**HOW TO COMPLETE THIS TASK:**
Anywhere the string "means" shows up in the listing below, copy the line it is in.

**STUDY MATERIAL:**
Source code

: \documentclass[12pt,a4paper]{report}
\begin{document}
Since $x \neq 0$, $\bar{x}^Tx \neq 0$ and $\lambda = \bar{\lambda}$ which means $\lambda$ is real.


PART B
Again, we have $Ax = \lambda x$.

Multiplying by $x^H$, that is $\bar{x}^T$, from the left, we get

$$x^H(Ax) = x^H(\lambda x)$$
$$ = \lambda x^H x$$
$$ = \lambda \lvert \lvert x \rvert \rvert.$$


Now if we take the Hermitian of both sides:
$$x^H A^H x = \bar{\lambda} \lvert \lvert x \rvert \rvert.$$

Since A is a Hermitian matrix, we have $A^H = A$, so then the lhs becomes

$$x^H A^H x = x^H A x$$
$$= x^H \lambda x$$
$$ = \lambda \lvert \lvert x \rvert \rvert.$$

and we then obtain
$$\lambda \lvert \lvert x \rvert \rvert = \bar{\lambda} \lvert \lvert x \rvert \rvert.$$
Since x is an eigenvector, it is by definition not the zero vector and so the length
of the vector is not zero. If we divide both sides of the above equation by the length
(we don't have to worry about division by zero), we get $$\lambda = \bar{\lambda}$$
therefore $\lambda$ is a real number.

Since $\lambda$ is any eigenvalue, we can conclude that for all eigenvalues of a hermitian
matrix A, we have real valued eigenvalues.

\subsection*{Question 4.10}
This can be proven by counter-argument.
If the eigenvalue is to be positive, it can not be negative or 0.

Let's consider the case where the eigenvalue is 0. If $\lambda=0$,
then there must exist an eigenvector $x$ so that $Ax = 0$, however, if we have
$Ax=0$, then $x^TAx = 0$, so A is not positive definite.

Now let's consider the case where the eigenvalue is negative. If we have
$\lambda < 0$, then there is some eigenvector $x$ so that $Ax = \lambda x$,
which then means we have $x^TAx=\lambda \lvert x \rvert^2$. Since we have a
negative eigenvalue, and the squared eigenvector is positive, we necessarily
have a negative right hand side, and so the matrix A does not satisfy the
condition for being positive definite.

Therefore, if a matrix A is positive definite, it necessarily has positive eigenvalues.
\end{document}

**ANSWER:**
Since $x \neq 0$, $\bar{x}^Tx \neq 0$ and $\lambda = \bar{\lambda}$ which means $\lambda$ is real.
which then means we have $x^TAx=\lambda \lvert x \rvert^2$. Since we have a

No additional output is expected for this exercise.